Cathy was born in Lawrence, Kansas, to Clyde and Allena Hyder. Her father was a distinguished professor of English Literature at the University of Kansas. She graduated from Lawrence High School in 1963 and Swarthmore College in 1967. Cathy and her husband, Ross, moved to Greenwich in 1969.
Photo Courtesy of The Oral History Project
Always civic-minded, Cathy volunteered with the League of Women Voters, the Brunswick School Parents Association, the American Red Cross and the First Presbyterian Church, where she served as a Deacon. But her greatest legacy will be her leadership of the Oral History Project at Greenwich Library.
The Oral History project was organized by the Greenwich Library and Greenwich Historical Society in 1973 as part of the upcoming Bicentennial Celebration in 1976. In 1977, it became a permanent committee of the Friends of Greenwich Library. It's staffed by volunteers, and it's a member of the Oral History Association, and the New England Association of Oral History.
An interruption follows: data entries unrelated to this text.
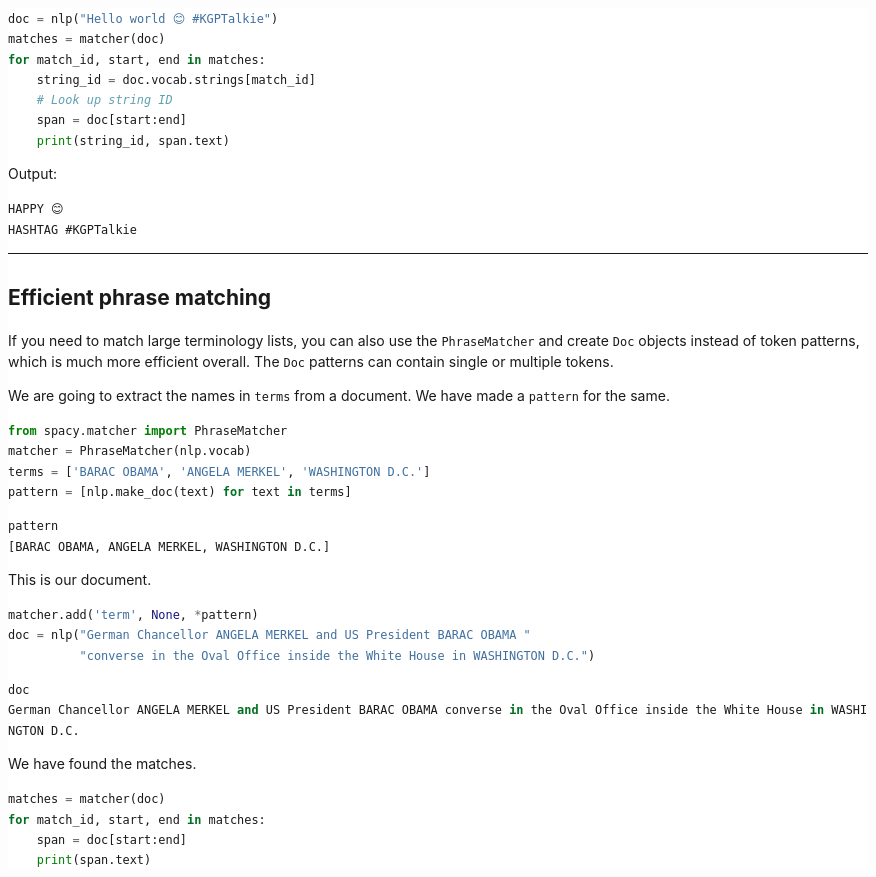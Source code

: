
 ```python
doc = nlp("Hello world 😊 #KGPTalkie")
matches = matcher(doc)
for match_id, start, end in matches:
    string_id = doc.vocab.strings[match_id]
    # Look up string ID
    span = doc[start:end]
    print(string_id, span.text)
```

Output:

```
HAPPY 😊
HASHTAG #KGPTalkie
```

---

## Efficient phrase matching

If you need to match large terminology lists, you can also use the `PhraseMatcher` and create `Doc` objects instead of token patterns, which is much more efficient overall. The `Doc` patterns can contain single or multiple tokens.

We are going to extract the names in `terms` from a document. We have made a `pattern` for the same.

```python
from spacy.matcher import PhraseMatcher
matcher = PhraseMatcher(nlp.vocab)
terms = ['BARAC OBAMA', 'ANGELA MERKEL', 'WASHINGTON D.C.']
pattern = [nlp.make_doc(text) for text in terms]
```

```python
pattern
[BARAC OBAMA, ANGELA MERKEL, WASHINGTON D.C.]
```

This is our document.

```python
matcher.add('term', None, *pattern)
doc = nlp("German Chancellor ANGELA MERKEL and US President BARAC OBAMA "
          "converse in the Oval Office inside the White House in WASHINGTON D.C.")
```

```python
doc
German Chancellor ANGELA MERKEL and US President BARAC OBAMA converse in the Oval Office inside the White House in WASHINGTON D.C.
```

We have found the matches.

```python
matches = matcher(doc)
for match_id, start, end in matches:
    span = doc[start:end]
    print(span.text)
```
Cathy joined the Project as an editor in 1981. In 1993, she took over the Chairmanship from MaryEllen LeBien and led the Project for 19 years. During this time, Cathy was the guiding force who raised the Project to visible prominence, and garnered for it several awards:
- The 1991 Harvey A. Kantor Award by the New England Association of Oral History.
- The 1995 CT Life Award, New Haven, Connecticut, for the preservation of personal histories which have created a priceless resource for Greenwich, and an inspiring model for other communities to follow.
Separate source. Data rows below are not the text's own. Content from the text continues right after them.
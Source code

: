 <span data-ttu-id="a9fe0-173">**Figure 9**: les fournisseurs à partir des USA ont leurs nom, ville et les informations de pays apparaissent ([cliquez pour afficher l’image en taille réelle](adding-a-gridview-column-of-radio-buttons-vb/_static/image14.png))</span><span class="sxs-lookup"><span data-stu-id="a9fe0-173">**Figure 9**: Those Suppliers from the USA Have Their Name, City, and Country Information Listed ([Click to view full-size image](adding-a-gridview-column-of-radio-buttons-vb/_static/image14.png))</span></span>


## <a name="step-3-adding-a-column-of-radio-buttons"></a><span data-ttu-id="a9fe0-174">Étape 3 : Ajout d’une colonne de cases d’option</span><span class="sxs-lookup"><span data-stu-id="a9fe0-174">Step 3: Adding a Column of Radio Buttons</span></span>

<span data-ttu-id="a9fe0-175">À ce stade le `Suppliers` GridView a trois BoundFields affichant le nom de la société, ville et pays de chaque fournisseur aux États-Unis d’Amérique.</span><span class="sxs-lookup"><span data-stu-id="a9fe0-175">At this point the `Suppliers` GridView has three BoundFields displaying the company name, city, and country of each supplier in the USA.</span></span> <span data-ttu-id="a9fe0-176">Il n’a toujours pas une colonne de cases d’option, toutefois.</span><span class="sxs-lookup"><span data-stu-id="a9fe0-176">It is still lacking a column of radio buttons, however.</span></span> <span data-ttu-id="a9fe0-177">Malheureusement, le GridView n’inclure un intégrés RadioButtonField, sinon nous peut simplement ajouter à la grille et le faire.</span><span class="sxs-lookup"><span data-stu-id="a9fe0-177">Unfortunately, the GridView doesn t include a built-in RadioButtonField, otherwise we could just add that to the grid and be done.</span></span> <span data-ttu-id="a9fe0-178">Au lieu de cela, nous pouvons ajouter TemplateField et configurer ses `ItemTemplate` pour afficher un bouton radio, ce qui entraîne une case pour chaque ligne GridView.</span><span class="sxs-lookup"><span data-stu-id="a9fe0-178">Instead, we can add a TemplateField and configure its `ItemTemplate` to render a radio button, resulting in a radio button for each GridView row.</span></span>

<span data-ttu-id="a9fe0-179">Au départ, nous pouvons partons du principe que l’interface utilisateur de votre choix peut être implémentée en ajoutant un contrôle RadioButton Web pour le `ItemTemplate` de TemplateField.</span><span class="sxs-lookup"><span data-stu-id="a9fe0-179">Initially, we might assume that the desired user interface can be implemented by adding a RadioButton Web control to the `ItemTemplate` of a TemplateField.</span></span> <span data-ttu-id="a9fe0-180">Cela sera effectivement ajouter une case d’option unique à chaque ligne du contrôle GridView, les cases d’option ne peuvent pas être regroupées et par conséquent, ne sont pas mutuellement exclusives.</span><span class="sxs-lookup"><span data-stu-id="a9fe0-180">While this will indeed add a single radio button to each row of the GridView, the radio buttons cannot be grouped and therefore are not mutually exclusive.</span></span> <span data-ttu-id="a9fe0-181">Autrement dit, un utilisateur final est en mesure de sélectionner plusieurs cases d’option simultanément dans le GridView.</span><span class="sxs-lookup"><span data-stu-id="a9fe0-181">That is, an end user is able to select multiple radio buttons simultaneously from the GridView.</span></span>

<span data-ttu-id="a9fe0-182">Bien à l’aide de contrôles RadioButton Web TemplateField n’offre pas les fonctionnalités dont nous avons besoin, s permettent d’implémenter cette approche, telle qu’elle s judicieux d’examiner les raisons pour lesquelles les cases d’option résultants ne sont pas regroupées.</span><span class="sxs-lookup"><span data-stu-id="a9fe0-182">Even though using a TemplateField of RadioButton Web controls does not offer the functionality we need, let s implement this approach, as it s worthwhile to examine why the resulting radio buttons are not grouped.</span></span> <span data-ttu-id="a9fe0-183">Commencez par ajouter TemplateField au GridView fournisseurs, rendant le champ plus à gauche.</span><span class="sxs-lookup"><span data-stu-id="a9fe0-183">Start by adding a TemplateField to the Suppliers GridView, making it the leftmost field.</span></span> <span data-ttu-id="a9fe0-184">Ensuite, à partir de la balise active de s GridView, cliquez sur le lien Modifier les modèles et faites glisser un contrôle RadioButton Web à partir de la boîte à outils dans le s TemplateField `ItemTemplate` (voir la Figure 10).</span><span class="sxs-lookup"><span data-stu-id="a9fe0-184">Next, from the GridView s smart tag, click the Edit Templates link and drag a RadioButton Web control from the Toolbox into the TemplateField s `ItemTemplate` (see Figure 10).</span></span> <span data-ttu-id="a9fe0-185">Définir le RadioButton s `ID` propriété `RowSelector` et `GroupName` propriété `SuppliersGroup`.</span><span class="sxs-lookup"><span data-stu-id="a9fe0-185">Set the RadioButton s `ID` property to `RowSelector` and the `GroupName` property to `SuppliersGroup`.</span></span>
- The 1996 Publication Award from the Connecticut Library Association Public Relations Section, for an outstanding library publication.
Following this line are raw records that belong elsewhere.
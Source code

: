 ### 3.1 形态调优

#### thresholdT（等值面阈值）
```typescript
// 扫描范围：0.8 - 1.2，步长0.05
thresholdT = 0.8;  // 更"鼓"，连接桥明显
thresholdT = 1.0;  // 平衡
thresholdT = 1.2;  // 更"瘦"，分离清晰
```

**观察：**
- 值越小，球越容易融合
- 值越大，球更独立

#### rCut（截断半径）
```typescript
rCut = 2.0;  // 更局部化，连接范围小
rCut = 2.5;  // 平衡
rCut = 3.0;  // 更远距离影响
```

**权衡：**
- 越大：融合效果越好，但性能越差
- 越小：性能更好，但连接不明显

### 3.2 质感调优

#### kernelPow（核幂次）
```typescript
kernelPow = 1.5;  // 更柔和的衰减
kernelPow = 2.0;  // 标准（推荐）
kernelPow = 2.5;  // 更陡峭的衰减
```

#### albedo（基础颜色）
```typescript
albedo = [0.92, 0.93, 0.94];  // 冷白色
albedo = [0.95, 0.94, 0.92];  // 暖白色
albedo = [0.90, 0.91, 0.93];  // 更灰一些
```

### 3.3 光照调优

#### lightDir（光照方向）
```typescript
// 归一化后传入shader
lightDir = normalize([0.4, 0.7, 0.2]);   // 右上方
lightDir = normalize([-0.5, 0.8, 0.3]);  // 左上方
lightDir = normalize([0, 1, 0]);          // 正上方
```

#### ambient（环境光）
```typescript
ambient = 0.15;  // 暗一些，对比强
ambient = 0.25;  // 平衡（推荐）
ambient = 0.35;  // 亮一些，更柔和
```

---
- The Town of Greenwich proclamation designating July 15, 2003, as Oral History Day in Greenwich.
During Cathy's tenure, she led the OHP through many changes in technology. A website and blog was developed. She served as moderator for a discussion relating to the publication of the Project's book on Bruce Museum, and developed Oral History Days - an opportunity for residents to give half-hour interviews on local history. Cathy helped create and maintain a Subject Guide of interviews.
Perhaps the most fitting tribute was the fact that other similar groups across the nation use the OHP as the benchmark for a professional and quality organization.
Cathy was truly a champion of the Oral History Project.